● WHAT IS REQUIRED: Your answer must be every line of the data that holds the string "unchecked".

● Plain-text document sources:

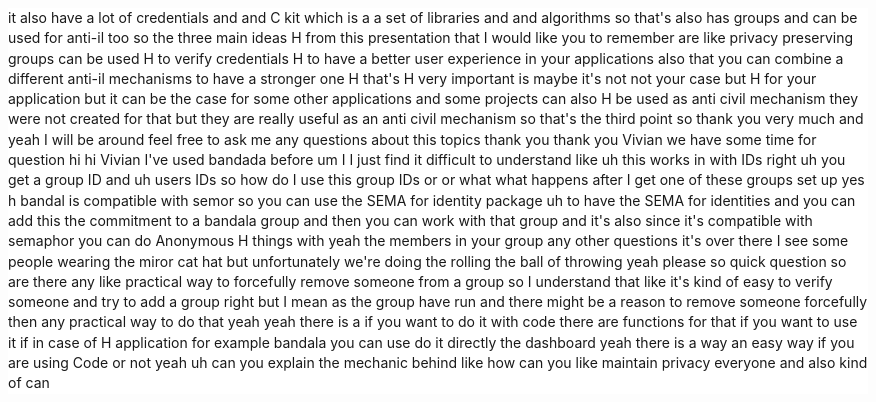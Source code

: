 it also have a lot of credentials and
and C kit which is a a set of libraries
and and algorithms so that's also has
groups and can be used for anti-il too
so the three main ideas H from this
presentation that I would like you to
remember are like privacy preserving
groups can be used H to verify
credentials H to have a better user
experience in your applications also
that you can combine a different anti-il
mechanisms to have a stronger one H
that's H very important is maybe it's
not not your case but H for your
application but it can be the case for
some other applications and some
projects can
also H be used as anti civil mechanism
they were not created for that but they
are really useful as an anti civil
mechanism so that's the third point so
thank you very much and yeah I will be
around feel free to ask me any questions
about this topics thank you thank you
Vivian we have some time for question
hi hi Vivian I've used bandada before um
I I just find it difficult to understand
like uh this works in with IDs right uh
you get a group ID and uh users IDs so
how do I use this group IDs or or what
what happens after I get one of these
groups set up yes h
bandal is compatible with semor so you
can use the SEMA for identity package uh
to have the SEMA for identities and you
can add this the commitment to a bandala
group and then you can work with that
group and it's also since it's
compatible with semaphor you can do
Anonymous H things with yeah the members
in your
group any other
questions it's over there
I see some people wearing the miror cat
hat but unfortunately we're doing the
rolling the ball of
throwing yeah please so quick question
so are there any like practical way to
forcefully remove someone from a group
so I understand that like it's kind of
easy to verify someone and try to add a
group right but I mean as the group have
run and there might be a reason to
remove someone forcefully then any
practical way to do that yeah yeah there
is a if you want to do it with code
there are functions for that if you want
to use it if in case of H application
for example bandala you can use do it
directly the dashboard yeah there is a
way an easy way if you are using Code or
not yeah uh can you explain the mechanic
behind like how can you like maintain
privacy everyone and also kind of can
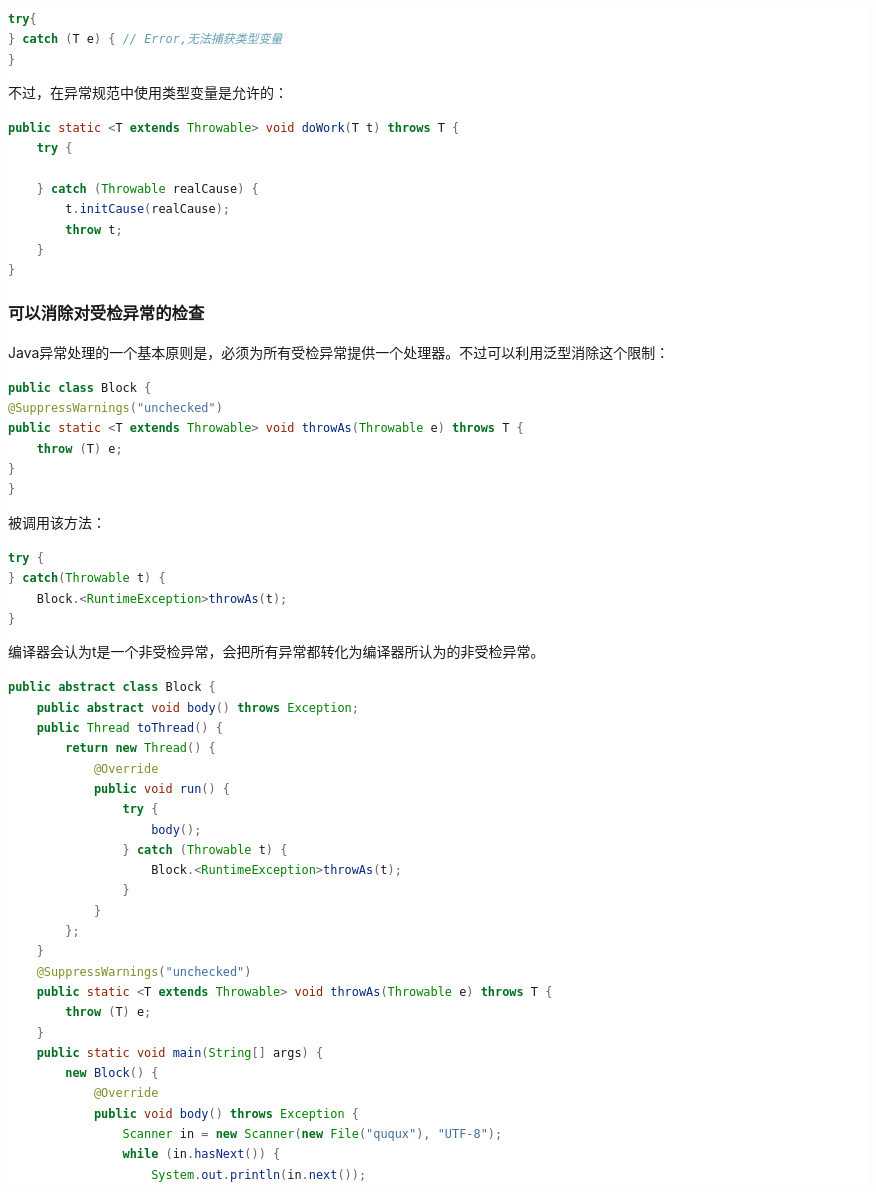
 ```java
try{
} catch (T e) { // Error,无法捕获类型变量
}
```

不过，在异常规范中使用类型变量是允许的：

```java
public static <T extends Throwable> void doWork(T t) throws T {
    try {
        
    } catch (Throwable realCause) {
        t.initCause(realCause);
        throw t;
    }
}
```

### 可以消除对受检异常的检查

Java异常处理的一个基本原则是，必须为所有受检异常提供一个处理器。不过可以利用泛型消除这个限制：

```java
public class Block {
@SuppressWarnings("unchecked")
public static <T extends Throwable> void throwAs(Throwable e) throws T {
    throw (T) e;
}
}
```

被调用该方法：

```java
try {
} catch(Throwable t) {
	Block.<RuntimeException>throwAs(t);
}
```

编译器会认为t是一个非受检异常，会把所有异常都转化为编译器所认为的非受检异常。

```java
public abstract class Block {
    public abstract void body() throws Exception;
    public Thread toThread() {
        return new Thread() {
            @Override
            public void run() {
                try {
                    body();
                } catch (Throwable t) {
                    Block.<RuntimeException>throwAs(t);
                }
            }
        };
    }
    @SuppressWarnings("unchecked")
    public static <T extends Throwable> void throwAs(Throwable e) throws T {
        throw (T) e;
    }
    public static void main(String[] args) {
        new Block() {
            @Override
            public void body() throws Exception {
                Scanner in = new Scanner(new File("ququx"), "UTF-8");
                while (in.hasNext()) {
                    System.out.println(in.next());
```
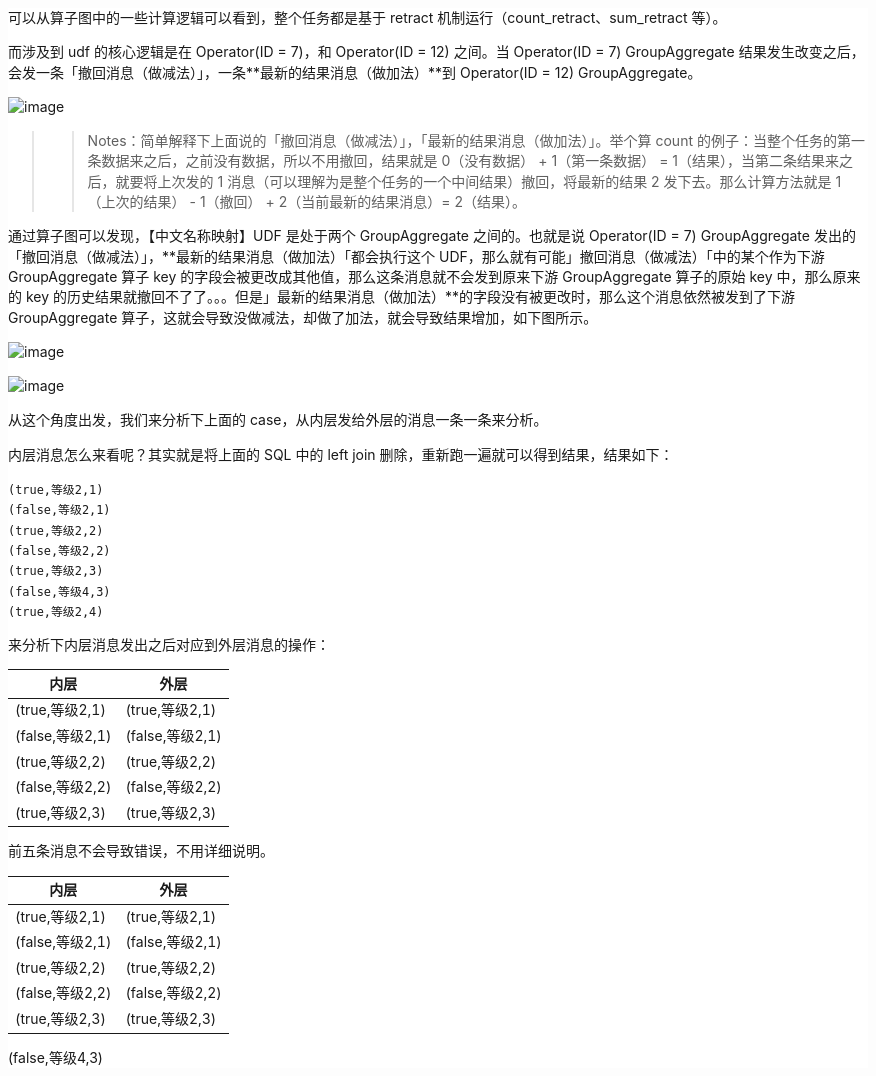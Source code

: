
可以从算子图中的一些计算逻辑可以看到，整个任务都是基于 retract 机制运行（count_retract、sum_retract 等）。

而涉及到 udf 的核心逻辑是在 Operator(ID = 7)，和 Operator(ID = 12) 之间。当 Operator(ID = 7) GroupAggregate 结果发生改变之后，会发一条「撤回消息（做减法）」，一条**最新的结果消息（做加法）**到 Operator(ID = 12) GroupAggregate。

![image](https://note.youdao.com/yws/api/personal/file/2D09CADD75814CE3BC90A77C8DAE50C0?method=download&shareKey=fcbe45a744070812d8e1a7ee3c401c7c)

>> Notes：简单解释下上面说的「撤回消息（做减法）」，「最新的结果消息（做加法）」。举个算 count 的例子：当整个任务的第一条数据来之后，之前没有数据，所以不用撤回，结果就是 0（没有数据） + 1（第一条数据） = 1（结果），当第二条结果来之后，就要将上次发的 1 消息（可以理解为是整个任务的一个中间结果）撤回，将最新的结果 2 发下去。那么计算方法就是 1（上次的结果） - 1（撤回） + 2（当前最新的结果消息）= 2（结果）。

通过算子图可以发现，【中文名称映射】UDF 是处于两个 GroupAggregate 之间的。也就是说 Operator(ID = 7) GroupAggregate 发出的「撤回消息（做减法）」，**最新的结果消息（做加法）「都会执行这个 UDF，那么就有可能」撤回消息（做减法）「中的某个作为下游 GroupAggregate 算子 key 的字段会被更改成其他值，那么这条消息就不会发到原来下游 GroupAggregate 算子的原始 key 中，那么原来的 key 的历史结果就撤回不了了。。。但是」最新的结果消息（做加法）**的字段没有被更改时，那么这个消息依然被发到了下游 GroupAggregate 算子，这就会导致没做减法，却做了加法，就会导致结果增加，如下图所示。

![image](https://note.youdao.com/yws/api/personal/file/B27B316927EE4E62923CBF212DCB2808?method=download&shareKey=29ca4f660a8c87f2b3c298c779c632f1)



![image](https://note.youdao.com/yws/api/personal/file/41E23E453B0F44529C25B30B31245333?method=download&shareKey=96c49e4f68769f87086dc0b56061556f)


从这个角度出发，我们来分析下上面的 case，从内层发给外层的消息一条一条来分析。

内层消息怎么来看呢？其实就是将上面的 SQL 中的 left join 删除，重新跑一遍就可以得到结果，结果如下：


```
(true,等级2,1)
(false,等级2,1)
(true,等级2,2)
(false,等级2,2)
(true,等级2,3)
(false,等级4,3)
(true,等级2,4)
```

来分析下内层消息发出之后对应到外层消息的操作：




内层|	外层
---|---
(true,等级2,1)|	(true,等级2,1)
(false,等级2,1)	|(false,等级2,1)
(true,等级2,2)|	(true,等级2,2)
(false,等级2,2)	|(false,等级2,2)
(true,等级2,3)|	(true,等级2,3)


前五条消息不会导致错误，不用详细说明。




内层|	外层
---|---
(true,等级2,1)|	(true,等级2,1)
(false,等级2,1)	|(false,等级2,1)
(true,等级2,2)|	(true,等级2,2)
(false,等级2,2)	|(false,等级2,2)
(true,等级2,3)|	(true,等级2,3)
(false,等级4,3)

● SOLUTION BELOW:
@SuppressWarnings("unchecked")
    @SuppressWarnings("unchecked")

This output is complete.